RECORDS FOR PROCESSING:
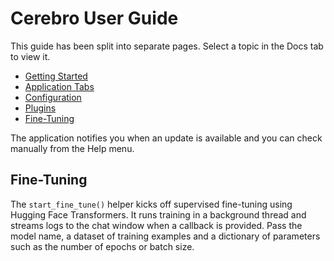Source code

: # Cerebro User Guide

This guide has been split into separate pages. Select a topic in the Docs tab to view it.

- [Getting Started](getting_started.md)
- [Application Tabs](app_tabs.md)
- [Configuration](configuration.md)
- [Plugins](plugins.md)
- [Fine-Tuning](#fine-tuning)

The application notifies you when an update is available and you can check manually from the Help menu.

## Fine-Tuning

The `start_fine_tune()` helper kicks off supervised fine-tuning using Hugging
Face Transformers. It runs training in a background thread and streams logs to
the chat window when a callback is provided. Pass the model name, a dataset of
training examples and a dictionary of parameters such as the number of epochs or
batch size.
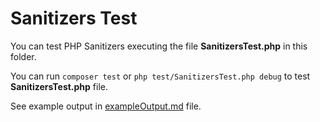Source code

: <link rel="stylesheet" href="../docs/css/main.css" />

# Sanitizers Test

You can test PHP Sanitizers executing the file **SanitizersTest.php** in this folder.

You can run `composer test` or `php test/SanitizersTest.php debug` to test **SanitizersTest.php** file.

See example output in [exampleOutput.md](exampleOutput.md) file.
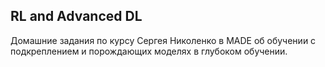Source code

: ## RL and Advanced DL
Домашние задания по курсу Сергея Николенко в MADE об обучении с подкреплением и порождающих моделях в глубоком обучении.
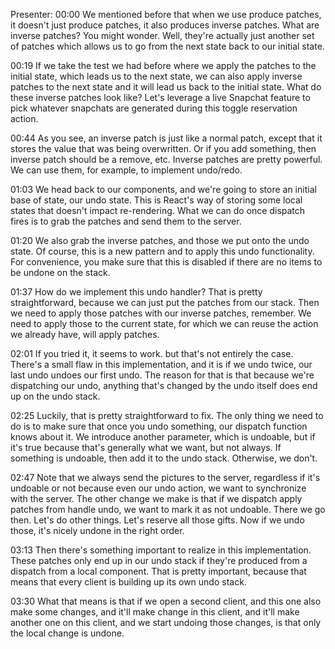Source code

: Presenter: 00:00 We mentioned before that when we use produce patches, it doesn't just produce patches, it also produces inverse patches. What are inverse patches? You might wonder. Well, they're actually just another set of patches which allows us to go from the next state back to our initial state.

00:19 If we take the test we had before where we apply the patches to the initial state, which leads us to the next state, we can also apply inverse patches to the next state and it will lead us back to the initial state. What do these inverse patches look like? Let's leverage a live Snapchat feature to pick whatever snapchats are generated during this toggle reservation action.

00:44 As you see, an inverse patch is just like a normal patch, except that it stores the value that was being overwritten. Or if you add something, then inverse patch should be a remove, etc. Inverse patches are pretty powerful. We can use them, for example, to implement undo/redo.

01:03 We head back to our components, and we're going to store an initial base of state, our undo state. This is React's way of storing some local states that doesn't impact re-rendering. What we can do once dispatch fires is to grab the patches and send them to the server.

01:20 We also grab the inverse patches, and those we put onto the undo state. Of course, this is a new pattern and to apply this undo functionality. For convenience, you make sure that this is disabled if there are no items to be undone on the stack.

01:37 How do we implement this undo handler? That is pretty straightforward, because we can just put the patches from our stack. Then we need to apply those patches with our inverse patches, remember. We need to apply those to the current state, for which we can reuse the action we already have, will apply patches.

02:01 If you tried it, it seems to work. but that's not entirely the case. There's a small flaw in this implementation, and it is if we undo twice, our last undo undoes our first undo. The reason for that is that because we're dispatching our undo, anything that's changed by the undo itself does end up on the undo stack.

02:25 Luckily, that is pretty straightforward to fix. The only thing we need to do is to make sure that once you undo something, our dispatch function knows about it. We introduce another parameter, which is undoable, but if it's true because that's generally what we want, but not always. If something is undoable, then add it to the undo stack. Otherwise, we don't.

02:47 Note that we always send the pictures to the server, regardless if it's undoable or not because even our undo action, we want to synchronize with the server. The other change we make is that if we dispatch apply patches from handle undo, we want to mark it as not undoable. There we go then. Let's do other things. Let's reserve all those gifts. Now if we undo those, it's nicely undone in the right order.

03:13 Then there's something important to realize in this implementation. These patches only end up in our undo stack if they're produced from a dispatch from a local component. That is pretty important, because that means that every client is building up its own undo stack.

03:30 What that means is that if we open a second client, and this one also make some changes, and it'll make change in this client, and it'll make another one on this client, and we start undoing those changes, is that only the local change is undone.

WHAT YOU HAVE TO DO:
Reproduce the data above exactly, but only from the line containing "# Sanitizers Test" through the line containing "our initial state.". Omit all pictures.

WRITTEN RESPONSE:
# Sanitizers Test

You can test PHP Sanitizers executing the file **SanitizersTest.php** in this folder.

You can run `composer test` or `php test/SanitizersTest.php debug` to test **SanitizersTest.php** file.

See example output in [exampleOutput.md](exampleOutput.md) file.
Source code

: ## RL and Advanced DL
Домашние задания по курсу Сергея Николенко в MADE об обучении с подкреплением и порождающих моделях в глубоком обучении.
Source code

: Presenter: 00:00 We mentioned before that when we use produce patches, it doesn't just produce patches, it also produces inverse patches. What are inverse patches? You might wonder. Well, they're actually just another set of patches which allows us to go from the next state back to our initial state.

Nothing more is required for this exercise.